Well, well, well. Finally Chalabi’s umbilical cord to the Pentagon is cut. Richard Oppel writes in the New York Times:
The United States government has decided to halt monthly $335,000 payments to the Iraqi National Congress, the group headed by Ahmad Chalabi, an official with the group said on Monday.
Mr. Chalabi, a longtime exile leader and now a member of the Iraqi Governing Council, played a crucial role in persuading the administration that Saddam Hussein had to be removed from power. But he has since become a lightning rod for critics of the Bush administration, who say the United States relied on him too heavily for prewar intelligence that has since proved faulty.
Mr. Chalabi’s group has received at least $27 million in United States financing in the past four years, the Iraqi National Congress official said. This includes $335,000 a month as part of a classified program through the Defense Intelligence Agency, since the summer of 2002, to help gather intelligence in Iraq. The official said his group had been told that financing will cease June 30, when occupation authorities are scheduled to turn over sovereignty to Iraqis.

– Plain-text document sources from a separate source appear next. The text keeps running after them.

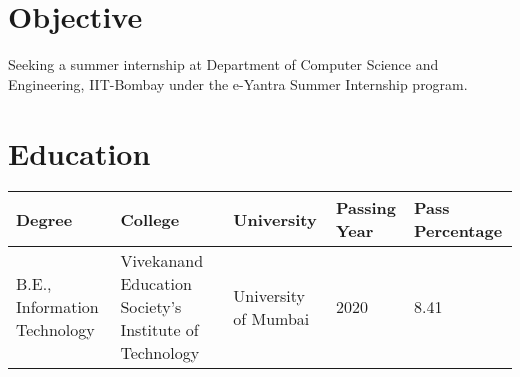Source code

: \documentclass[margin]{res}
\begin{document}
\address{{\bf Address} \\91 A, Kamgar Nagar \\ Kurla East \\ Mumbai 400024}
\address{{\bf Contact Details} \\Mob: +91-9920697529 \\ Email: gayatri.belapurkar5@gmail.com}

\begin{resume}

\section{Objective}
Seeking a summer internship at Department of Computer Science and Engineering, IIT-Bombay under the e-Yantra Summer Internship program. 

\section{Education}
\begin{table}[h!]
  \begin{tabular}{p{4cm}|p{4cm}|p{2cm}|p{1.5cm}|p{1.5cm}}
    \textbf{Degree} & \textbf{College} & \textbf{University} & \textbf{Passing Year} & \textbf{Pass Percentage} \\
    \hline
    B.E., Information Technology & Vivekanand Education Society's Institute of Technology & University of Mumbai & 2020 & 8.41\\
    \end{tabular}
\end{table}


\end{resume}
\end{document}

Internal reviews by the United States government have found that much of the information provided as part of the classified program before American forces invaded Iraq last year was useless, misleading or even fabricated.(ed: Emphasis mine.)

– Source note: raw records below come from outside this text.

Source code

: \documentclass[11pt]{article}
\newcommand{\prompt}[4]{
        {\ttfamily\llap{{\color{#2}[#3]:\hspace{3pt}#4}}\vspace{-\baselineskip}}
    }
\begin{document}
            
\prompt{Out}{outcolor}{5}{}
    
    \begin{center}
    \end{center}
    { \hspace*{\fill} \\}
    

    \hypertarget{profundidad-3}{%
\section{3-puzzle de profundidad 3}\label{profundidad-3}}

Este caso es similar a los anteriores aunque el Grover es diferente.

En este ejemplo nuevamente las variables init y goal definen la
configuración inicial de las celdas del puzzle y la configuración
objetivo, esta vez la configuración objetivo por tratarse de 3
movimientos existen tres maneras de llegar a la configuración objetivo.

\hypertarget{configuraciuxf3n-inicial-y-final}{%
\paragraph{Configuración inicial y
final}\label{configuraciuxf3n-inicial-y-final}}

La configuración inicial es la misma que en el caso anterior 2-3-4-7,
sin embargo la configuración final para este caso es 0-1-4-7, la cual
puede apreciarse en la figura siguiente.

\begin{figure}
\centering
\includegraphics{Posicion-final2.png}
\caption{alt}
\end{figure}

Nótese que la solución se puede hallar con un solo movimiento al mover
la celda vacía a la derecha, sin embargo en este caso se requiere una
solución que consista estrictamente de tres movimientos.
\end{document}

Could this be the result of what Juan Cole points out today was a significant statement by Secretary of State Colin Powell in an interview on Meet the Press from Jordan:
By now most persons with a television and an interest in US affairs will have seen the bizarre scene in which Deputy Press Secretary Emily Miller, an aide to Colin Powell, attempted to pull him off camera and stop him from answering a question put by Tim Russert of Meet the Press. What is bizarre is that she actually tried to lie to Powell and convince him that Russert had finished the interview. If I were Powell, I’d try to find out for whom she is really working. When Powell told her to get out of the way and came back on camera, he made a startling admission, in bold, below.
MR. RUSSERT: Thank you very much, sir.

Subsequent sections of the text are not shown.